Tablet Interfaces and Intuition

I've been using FBReaderJ to read .epub files on my tablet recently, and I discovered a nitfty feature: you can adjust the screen's brightness by dragging your finger up or down the left side of the screen. Immediately this felt like discovering a new keybinding or a new function in emacs that I'd been wishing for a while time. Why, I thought, aren't there more tricks like this?

The iPhone (and the iPad by extension) as well as Android make two major advances over previous iterations of mobile technology. First, they're robust enough to run "real" programs written in conventional programming environment. Better development tools make for better applications and more eager developers (which also makes for better applications.) Second, the interfaces are designed to be used with fingers rather than stylus (thanks to capacitive touch screens) and the design aesthetic generally reflects minimalist values and simplicity. The mobile applications of today's app stores would not work if they were visually complex and had multi-tiered menus, and hard to activate buttons.

The tension between these two features in these platforms makes it difficult to slip nifty features into applications. Furthermore, th economy of application market places does not create incentives for developers to build tools with enduring functionality. The .epub reader I mentioned above is actually free software. [1] I write a couple of posts a while back on innovation (one and two) that address the relationship between free software and technological development but that's beside the point.

Given this, there are two major directions that I see tablet interfaces moving toward:

1. Tablet interfaces will slowly begin to acquire a more complete gestural shorthand and cross-app vocabulary that will allow us to become more effective users of this technology. Things like Sywpe are part of this, but I think there are more.

2. There will be general purpose systems for tablets that partially or wholly expect a keyboard, and then some sort of key-command system will emerge. This follows from my thoughts in the "Is Android the Future of Linux?" post.

I fully expect that both lines of development can expand in parallel.

[1]I also found the base configuration of FBReader (for the tablet, at least) to be horrible, but with some tweaking, it's a great app.

Interfaces in Enterprise Software

This post is a continuation of my human solution to IT and IT policy issues series. This post discusses a couple of ideas about "enterprise" software, and its importance the kind of overall analysis of technology that this posts (and others on this site) engage in. In many ways this is a different angle on some of the same questions addressed in my "Caring about Java" post: boring technologies are important, if not outright interesting.

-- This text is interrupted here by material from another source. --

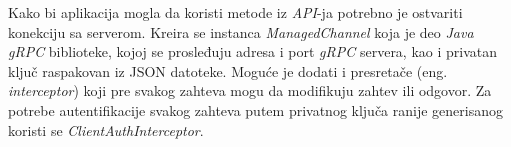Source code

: \documentclass[android.tex]{subfiles}
\begin{document}
Kako bi aplikacija mogla da koristi metode iz \textit{API}-ja potrebno je ostvariti konekciju sa serverom. Kreira se instanca \textit{ManagedChannel} koja je deo \textit{Java gRPC} biblioteke, kojoj se prosleđuju adresa i port \textit{gRPC} servera, kao i privatan ključ raspakovan iz JSON datoteke. Moguće je dodati i presretače (eng. \textit{interceptor}) koji pre svakog zahteva mogu da modifikuju zahtev ili odgovor. Za potrebe autentifikacije svakog zahteva putem privatnog ključa ranije generisanog koristi se \textit{ClientAuthInterceptor}.
\end{document}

There are two likely truths about software that make sense upon reflection, but are a bit weird when you think about it:

  1. The majority of software is used by a small minority of users. This includes software that's written for and used by other software developers, infrastructure, and the applications which are written for "internal use." This includes various database, CRM, administrative tools, and other portals and tools that enterprise uses.
  2. Beautiful and intuitive interfaces are only worth constructing if your software has a large prospective userbase or if you're writing software where a couple of competing products share a set of common features. Otherwise there's no real point to designing a really swanky user interface.

I'm pretty sure that these theories hold up pretty well, and are reasonably logical. The following conclusions are, I think, particularly interesting:

  • People, even non-technical users, adjust to really horrible user interfaces that are non-intuitive all the time.

  • We think that graphical user interfaces are required for technological intelligibility, while the people who design software use GUIs as minimally as possible, and for the vast majority of software the user interface is the weakest point.

    The obvious questions then, is: why don't we trust non-technical users with command lines? Thoughts?